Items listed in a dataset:

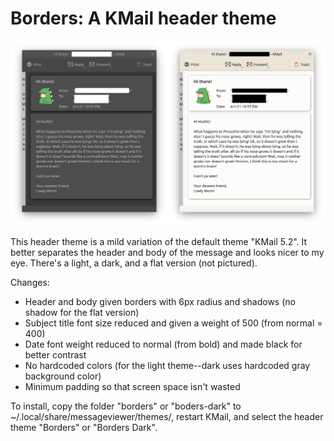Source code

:# Borders: A KMail header theme

![alt text](Screenshot.png)

This header theme is a mild variation of the default theme "KMail 5.2". It better separates the header and body of the message and looks nicer to my eye. There's a light, a dark, and a flat version (not pictured).

Changes:
- Header and body given borders with 6px radius and shadows (no shadow for the flat version)
- Subject title font size reduced and given a weight of 500 (from normal = 400)
- Date font weight reduced to normal (from bold) and made black for better contrast
- No hardcoded colors (for the light theme--dark uses hardcoded gray background color)
- Minimum padding so that screen space isn't wasted

To install, copy the folder "borders" or "boders-dark" to ~/.local/share/messageviewer/themes/, restart KMail, and select the header theme "Borders" or "Borders Dark".
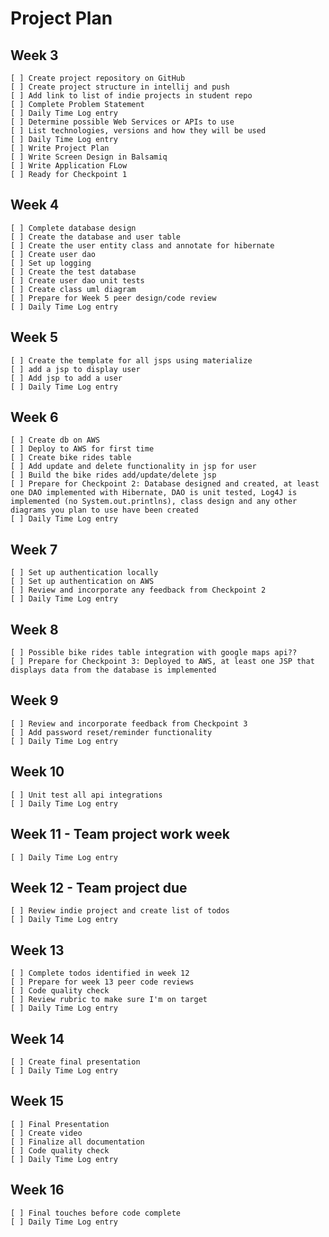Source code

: # Project Plan

## Week 3
	[ ] Create project repository on GitHub
	[ ] Create project structure in intellij and push
	[ ] Add link to list of indie projects in student repo
	[ ] Complete Problem Statement
	[ ] Daily Time Log entry
	[ ] Determine possible Web Services or APIs to use
	[ ] List technologies, versions and how they will be used
	[ ] Daily Time Log entry
	[ ] Write Project Plan
	[ ] Write Screen Design in Balsamiq
	[ ] Write Application FLow
	[ ] Ready for Checkpoint 1
	
## Week 4
	[ ] Complete database design
	[ ] Create the database and user table
	[ ] Create the user entity class and annotate for hibernate
	[ ] Create user dao
	[ ] Set up logging
	[ ] Create the test database
	[ ] Create user dao unit tests
	[ ] Create class uml diagram
	[ ] Prepare for Week 5 peer design/code review
	[ ] Daily Time Log entry
	
## Week 5
	[ ] Create the template for all jsps using materialize
	[ ] add a jsp to display user
	[ ] Add jsp to add a user
	[ ] Daily Time Log entry
	
## Week 6
	[ ] Create db on AWS
	[ ] Deploy to AWS for first time
	[ ] Create bike rides table
	[ ] Add update and delete functionality in jsp for user
	[ ] Build the bike rides add/update/delete jsp
	[ ] Prepare for Checkpoint 2: Database designed and created, at least one DAO implemented with Hibernate, DAO is unit tested, Log4J is implemented (no System.out.printlns), class design and any other diagrams you plan to use have been created
	[ ] Daily Time Log entry
	
## Week 7
	[ ] Set up authentication locally
	[ ] Set up authentication on AWS
	[ ] Review and incorporate any feedback from Checkpoint 2
	[ ] Daily Time Log entry
	
## Week 8
	[ ] Possible bike rides table integration with google maps api??
	[ ] Prepare for Checkpoint 3: Deployed to AWS, at least one JSP that displays data from the database is implemented
	
## Week 9
	[ ] Review and incorporate feedback from Checkpoint 3
	[ ] Add password reset/reminder functionality
	[ ] Daily Time Log entry
	
## Week 10
	[ ] Unit test all api integrations
	[ ] Daily Time Log entry
	
## Week 11 - Team project work week
	[ ] Daily Time Log entry
	
## Week 12 - Team project due
	[ ] Review indie project and create list of todos
	[ ] Daily Time Log entry
	
## Week 13
	[ ] Complete todos identified in week 12
	[ ] Prepare for week 13 peer code reviews
	[ ] Code quality check
	[ ] Review rubric to make sure I'm on target
	[ ] Daily Time Log entry
	
## Week 14
	[ ] Create final presentation
	[ ] Daily Time Log entry
	
## Week 15
	[ ] Final Presentation
	[ ] Create video
	[ ] Finalize all documentation
	[ ] Code quality check
	[ ] Daily Time Log entry
	
## Week 16
	[ ] Final touches before code complete
	[ ] Daily Time Log entry

	
	
	
	
	
	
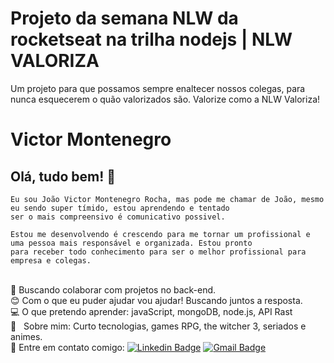 # Projeto da semana NLW da rocketseat na trilha nodejs | NLW VALORIZA
Um projeto para que possamos sempre enaltecer nossos colegas, para nunca esquecerem o quão valorizados são. Valorize como a NLW Valoriza!

# Victor Montenegro 

## Olá, tudo bem! :wave:
    Eu sou João Victor Montenegro Rocha, mas pode me chamar de João, mesmo eu sendo super tímido, estou aprendendo e tentado 
    ser o mais compreensivo é comunicativo possivel.

    Estou me desenvolvendo é crescendo para me tornar um profissional e uma pessoa mais responsável e organizada. Estou pronto 
    para receber todo conhecimento para ser o melhor profissional para empresa e colegas.

 <br/> :purple_heart: Buscando colaborar com projetos no back-end.
 <br/> :blush: Com o que eu puder ajudar vou ajudar! Buscando juntos a resposta.
 <br/> :computer: O que pretendo aprender: javaScript, mongoDB, node.js, API Rast 
 <br/> 💬  &nbsp; Sobre mim: Curto tecnologias, games RPG, the witcher 3, seriados e animes. 
 <br/> :email: Entre em contato comigo: [![Linkedin Badge](https://img.shields.io/badge/-VictorMontenegro-blue?style=flat-square&logo=Linkedin&logoColor=white&link=https://https://www.linkedin.com/in/joao-victor-montenegro-595791194/)](https://www.linkedin.com/in/joao-victor-montenegro-595791194/) 
 [![Gmail Badge](https://img.shields.io/badge/-jvcmontenegro67@gmail.com-c14438?style=flat-square&logo=Gmail&logoColor=white&link=victor:jvcmontenegro67@gmail.com)](victor:jvcmontenegro67@gmail.com)


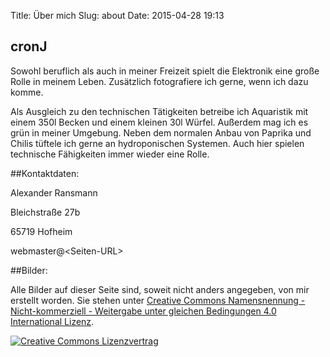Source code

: Title: Über mich
Slug: about
Date: 2015-04-28 19:13

## cronJ

Sowohl beruflich als auch in meiner Freizeit spielt die Elektronik eine große Rolle in meinem Leben. Zusätzlich fotografiere ich gerne, wenn ich dazu komme.

Als Ausgleich zu den technischen Tätigkeiten betreibe ich Aquaristik mit einem 350l Becken und einem kleinen 30l Würfel. Außerdem mag ich es grün in meiner Umgebung. Neben dem normalen Anbau von Paprika und Chilis tüftele ich gerne an hydroponischen Systemen. Auch hier spielen technische Fähigkeiten immer wieder eine Rolle.

##Kontaktdaten:

Alexander Ransmann

Bleichstraße 27b

65719 Hofheim

webmaster@&lt;Seiten-URL&gt;

##Bilder:

Alle Bilder auf dieser Seite sind, soweit nicht anders angegeben, von mir erstellt worden. Sie stehen unter <a href="http://creativecommons.org/licenses/by-nc-sa/4.0/" rel="license">Creative Commons Namensnennung - Nicht-kommerziell - Weitergabe unter gleichen Bedingungen 4.0 International Lizenz</a>.

<a href="http://creativecommons.org/licenses/by-nc-sa/4.0/" rel="license"><img style="border-width: 0;" src="https://i.creativecommons.org/l/by-nc-sa/4.0/88x31.png" alt="Creative Commons Lizenzvertrag" /></a>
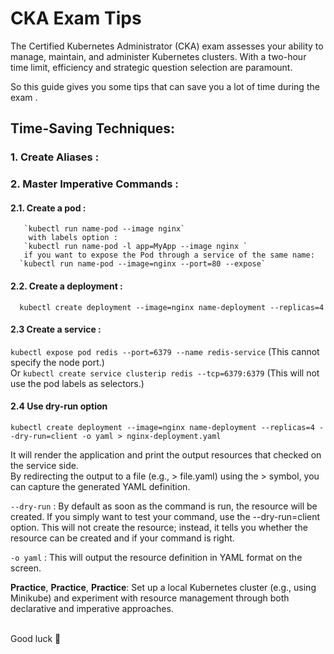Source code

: 
# CKA Exam Tips

The Certified Kubernetes Administrator (CKA) exam assesses your ability to manage, maintain, and administer Kubernetes clusters. With a two-hour time limit, efficiency and strategic question selection are paramount. <br>

So this guide gives you some tips that can save you a lot of time during the exam .<br>



## Time-Saving Techniques:

### 1. Create Aliases : 
### 2. Master Imperative Commands : 
   #### 2.1. Create a pod : <br>
       `kubectl run name-pod --image nginx` 
        with labels option : 
       `kubectl run name-pod -l app=MyApp --image nginx ` 
       if you want to expose the Pod through a service of the same name: 
      `kubectl run name-pod --image=nginx --port=80 --expose` 
  #### 2.2. Create a deployment :

      kubectl create deployment --image=nginx name-deployment --replicas=4 

  #### 2.3 Create a service :
`kubectl expose pod redis --port=6379 --name redis-service`
      (This cannot specify the node port.) <br>
    Or
    `kubectl create service clusterip redis --tcp=6379:6379`
     (This will not use the pod labels as selectors.) <br>
  #### 2.4  Use dry-run option  
    
`kubectl create deployment --image=nginx name-deployment --replicas=4 --dry-run=client -o yaml > nginx-deployment.yaml` 

  It will render the application and print the output resources that checked on the service side. <br>
  By redirecting the output to a file (e.g., > file.yaml) using the > symbol, you can capture the generated YAML definition. <br>
  
`--dry-run` : By default as soon as the command is run, the resource will be created. If you simply want to test your command, use the --dry-run=client option. This will not create the resource; instead, it tells you whether the resource can be created and if your command is right. <br>

`-o yaml` : This will output the resource definition in YAML format on the screen. <br>

**Practice**, **Practice**, **Practice**: Set up a local Kubernetes cluster (e.g., using Minikube) and experiment with resource management through both declarative and imperative approaches. <br>

<p style="text-align"><br> Good luck 🤞</br></p>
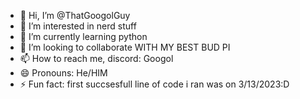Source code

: - 👋 Hi, I’m @ThatGoogolGuy
- 👀 I’m interested in nerd stuff
- 🌱 I’m currently learning python
- 💞️ I’m looking to collaborate WITH MY BEST BUD PI
- 📫 How to reach me, discord: Googol
- 😄 Pronouns: He/HIM
- ⚡ Fun fact: first succsesfull line of code i ran was on 3/13/2023:D

<!---
ThatGoogolGuy/ThatGoogolGuy is a ✨ special ✨ repository because its `README.md` (this file) appears on your GitHub profile.
You can click the Preview link to take a look at your changes.
--->
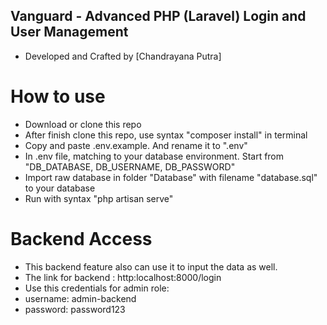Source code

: ## Vanguard - Advanced PHP (Laravel) Login and User Management

- Developed and Crafted by [Chandrayana Putra]

# How to use
- Download or clone this repo
- After finish clone this repo, use syntax "composer install" in terminal
- Copy and paste .env.example. And rename it to ".env"
- In .env file, matching to your database environment. Start from "DB_DATABASE, DB_USERNAME, DB_PASSWORD" 
- Import raw database in folder "Database" with filename "database.sql" to your database
- Run with syntax "php artisan serve"

# Backend Access
- This backend feature also can use it to input the data as well.
- The link for backend : http:localhost:8000/login
- Use this credentials for admin role:
- username: admin-backend
- password: password123
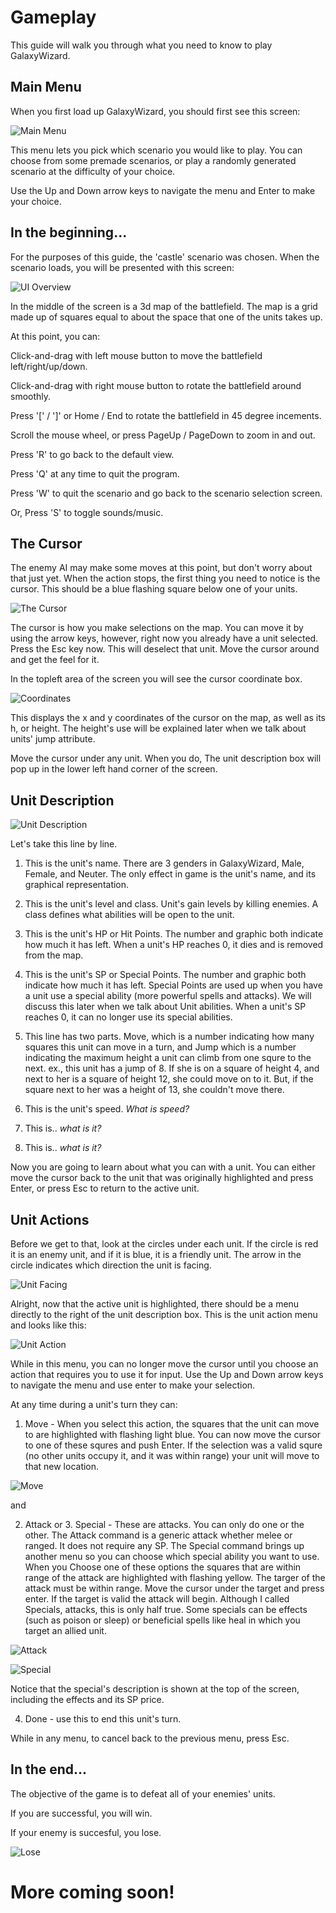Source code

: # Gameplay

This guide will walk you through what you need to know to play GalaxyWizard.

## Main Menu

When you first load up GalaxyWizard, you should first see this screen:

![Main Menu](pics/mainmenu.png)

This menu lets you pick which scenario you would like to play. You can choose from some premade scenarios, or play a randomly generated scenario at the difficulty of your choice.

Use the Up and Down arrow keys to navigate the menu and Enter to make your choice.

## In the beginning...

For the purposes of this guide, the 'castle' scenario was chosen. When the scenario loads, you will be presented with this screen:

![UI Overview](pics/uioverview.png)

In the middle of the screen is a 3d map of the battlefield. The map is a grid made up of squares equal to about the space that one of the units takes up.

At this point, you can:

Click-and-drag with left mouse button to move the battlefield left/right/up/down.

Click-and-drag with right mouse button to rotate the battlefield around smoothly.

Press '[' / ']' or Home / End to rotate the battlefield in 45 degree incements.

Scroll the mouse wheel, or press PageUp / PageDown to zoom in and out.

Press 'R' to go back to the default view.

Press 'Q' at any time to quit the program.

Press 'W' to quit the scenario and go back to the scenario selection screen.

Or, Press 'S' to toggle sounds/music.

## The Cursor

The enemy AI may make some moves at this point, but don't worry about that just yet. When the action stops, the first thing you need to notice is the cursor. This should be a blue flashing square below one of your units.

![The Cursor](pics/thecursor.png)

The cursor is how you make selections on the map. You can move it by using the arrow keys, however, right now you already have a unit selected. Press the Esc key now. This will deselect that unit. Move the cursor around and get the feel for it.

In the topleft area of the screen you will see the cursor coordinate box.

![Coordinates](pics/coordinates.png)

This displays the x and y coordinates of the cursor on the map, as well as its h, or height. The height's use will be explained later when we talk about units' jump attribute.

Move the cursor under any unit. When you do, The unit description box will pop up in the lower left hand corner of the screen.

## Unit Description

![Unit Description](pics/unitdescript.png)

Let's take this line by line.

1. This is the unit's name. There are 3 genders in GalaxyWizard, Male, Female, and Neuter. The only effect in game is the unit's name, and its graphical representation.

2. This is the unit's level and class. Unit's gain levels by killing enemies. A class defines what abilities will be open to the unit.

3. This is the unit's HP or Hit Points. The number and graphic both indicate how much it has left. When a unit's HP reaches 0, it dies and is removed from the map.

4. This is the unit's SP or Special Points. The number and graphic both indicate how much it has left. Special Points are used up when you have a unit use a special ability (more powerful spells and attacks). We will discuss this later when we talk about Unit abilities. When a unit's SP reaches 0, it can no longer use its special abilities.

5. This line has two parts. Move, which is a number indicating how many squares this unit can move in a turn, and Jump which is a number indicating the maximum height a unit can climb from one squre to the next. ex., this unit has a jump of 8. If she is on a square of height 4, and next to her is a square of height 12, she could move on to it. But, if the square next to her was a height of 13, she couldn't move there.

6. This is the unit's speed. *What is speed?*

7. This is.. *what is it?*

8. This is.. *what is it?*

Now you are going to learn about what you can with a unit. You can either move the cursor back to the unit that was originally highlighted and press Enter, or press Esc to return to the active unit.

## Unit Actions

Before we get to that, look at the circles under each unit. If the circle is red it is an enemy unit, and if it is blue, it is a friendly unit. The arrow in the circle indicates which direction the unit is facing.

![Unit Facing](pics/unitfacing.png)

Alright, now that the active unit is highlighted, there should be a menu directly to the right of the unit description box. This is the unit action menu and looks like this:

![Unit Action](pics/unitaction.png)

While in this menu, you can no longer move the cursor until you choose an action that requires you to use it for input. Use the Up and Down arrow keys to navigate the menu and use enter to make your selection.

At any time during a unit's turn they can:

1. Move - When you select this action, the squares that the unit can move to are highlighted with flashing light blue. You can now move the cursor to one of these squres and push Enter. If the selection was a valid squre (no other units occupy it, and it was within range) your unit will move to that new location.

![Move](pics/move.png)

and

2. Attack or 3. Special - These are attacks. You can only do one or the other. The Attack command is a generic attack whether melee or ranged. It does not require any SP. The Special command brings up another menu so you can choose which special ability you want to use. When you Choose one of these options the squares that are within range of the attack are highlighted with flashing yellow. The targer of the attack must be within range. Move the cursor under the target and press enter. If the target is valid the attack will begin. Although I called Specials, attacks, this is only half true. Some specials can be effects (such as poison or sleep) or beneficial spells like heal in which you target an allied unit.

![Attack](pics/attack.png)

![Special](pics/special.png)

Notice that the special's description is shown at the top of the screen, including the effects and its SP price.

4. Done - use this to end this unit's turn.

While in any menu, to cancel back to the previous menu, press Esc.

## In the end...

The objective of the game is to defeat all of your enemies' units.

If you are successful, you will win.

<!--![Win](pics/win.png) -->

If your enemy is succesful, you lose.

![Lose](pics/lose.png)

# More coming soon!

> **Required work**: Among the entries above, locate the lines containing "Press '[' /" and "Press 'W' to", and transcribe exactly those two lines and all lines between.

> **Result**:
Press '[' / ']' or Home / End to rotate the battlefield in 45 degree incements.

Scroll the mouse wheel, or press PageUp / PageDown to zoom in and out.

Press 'R' to go back to the default view.

Press 'Q' at any time to quit the program.

Press 'W' to quit the scenario and go back to the scenario selection screen.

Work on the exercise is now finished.